▶ INSTRUCTIONS TO FOLLOW: From the data below, return each line in which the string "Request" is found.
Start of DATA EXTRACT
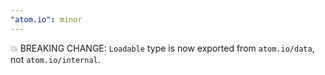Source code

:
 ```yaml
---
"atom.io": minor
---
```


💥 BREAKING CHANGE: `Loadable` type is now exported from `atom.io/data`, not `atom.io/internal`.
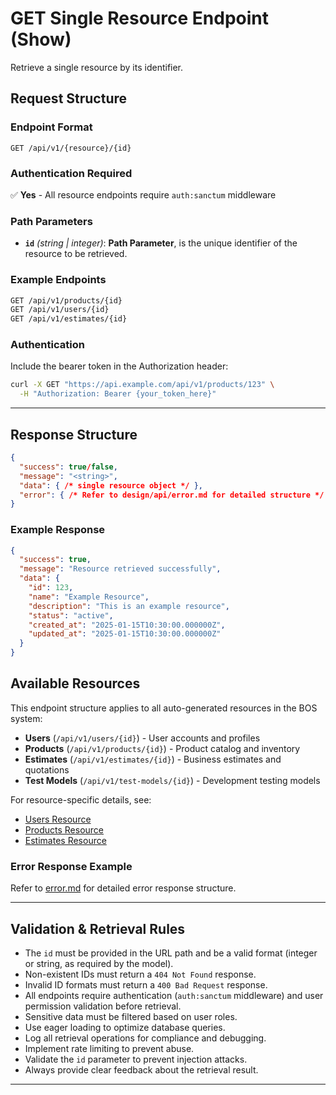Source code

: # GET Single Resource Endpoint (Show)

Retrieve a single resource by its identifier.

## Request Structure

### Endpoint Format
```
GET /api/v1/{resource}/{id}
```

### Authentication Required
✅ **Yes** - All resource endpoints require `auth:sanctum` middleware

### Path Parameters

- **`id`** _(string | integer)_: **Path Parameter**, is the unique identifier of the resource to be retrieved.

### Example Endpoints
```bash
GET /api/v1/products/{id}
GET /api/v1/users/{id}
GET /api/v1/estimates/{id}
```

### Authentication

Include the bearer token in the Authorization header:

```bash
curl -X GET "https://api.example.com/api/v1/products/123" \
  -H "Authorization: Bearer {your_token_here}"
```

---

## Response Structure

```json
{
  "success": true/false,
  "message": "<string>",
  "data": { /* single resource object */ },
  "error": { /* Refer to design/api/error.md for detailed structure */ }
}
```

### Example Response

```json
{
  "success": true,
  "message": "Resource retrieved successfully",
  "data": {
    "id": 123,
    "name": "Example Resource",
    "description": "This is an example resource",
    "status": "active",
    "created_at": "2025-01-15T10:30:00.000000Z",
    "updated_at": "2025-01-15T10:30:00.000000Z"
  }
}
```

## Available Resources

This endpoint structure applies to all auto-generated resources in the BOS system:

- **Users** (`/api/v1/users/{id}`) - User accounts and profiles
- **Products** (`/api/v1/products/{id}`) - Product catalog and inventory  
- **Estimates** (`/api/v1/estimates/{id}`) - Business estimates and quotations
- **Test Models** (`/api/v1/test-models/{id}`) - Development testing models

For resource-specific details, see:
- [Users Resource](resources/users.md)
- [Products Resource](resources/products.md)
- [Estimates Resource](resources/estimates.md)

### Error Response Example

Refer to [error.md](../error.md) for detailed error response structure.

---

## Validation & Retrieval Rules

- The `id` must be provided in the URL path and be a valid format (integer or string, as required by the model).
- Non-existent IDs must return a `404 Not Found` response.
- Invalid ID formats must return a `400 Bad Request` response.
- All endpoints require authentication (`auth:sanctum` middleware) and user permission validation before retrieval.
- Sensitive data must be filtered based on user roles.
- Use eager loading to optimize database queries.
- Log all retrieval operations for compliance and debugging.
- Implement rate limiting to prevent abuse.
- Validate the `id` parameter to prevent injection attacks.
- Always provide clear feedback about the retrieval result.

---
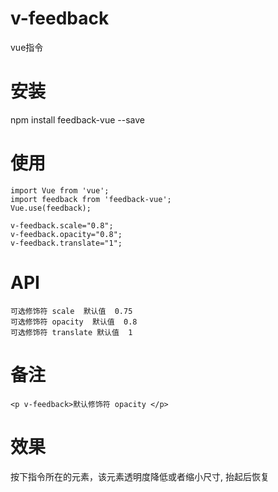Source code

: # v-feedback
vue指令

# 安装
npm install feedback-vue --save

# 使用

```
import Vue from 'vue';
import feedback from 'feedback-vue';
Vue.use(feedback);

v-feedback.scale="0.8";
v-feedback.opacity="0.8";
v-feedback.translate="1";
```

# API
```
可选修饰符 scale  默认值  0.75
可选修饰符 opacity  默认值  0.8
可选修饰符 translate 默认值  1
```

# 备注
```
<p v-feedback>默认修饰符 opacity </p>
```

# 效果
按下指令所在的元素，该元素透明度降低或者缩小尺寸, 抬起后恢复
End of DATA EXTRACT
▶ RESPONSE TO THE EXERCISE:
## Request Structure
- Invalid ID formats must return a `400 Bad Request` response.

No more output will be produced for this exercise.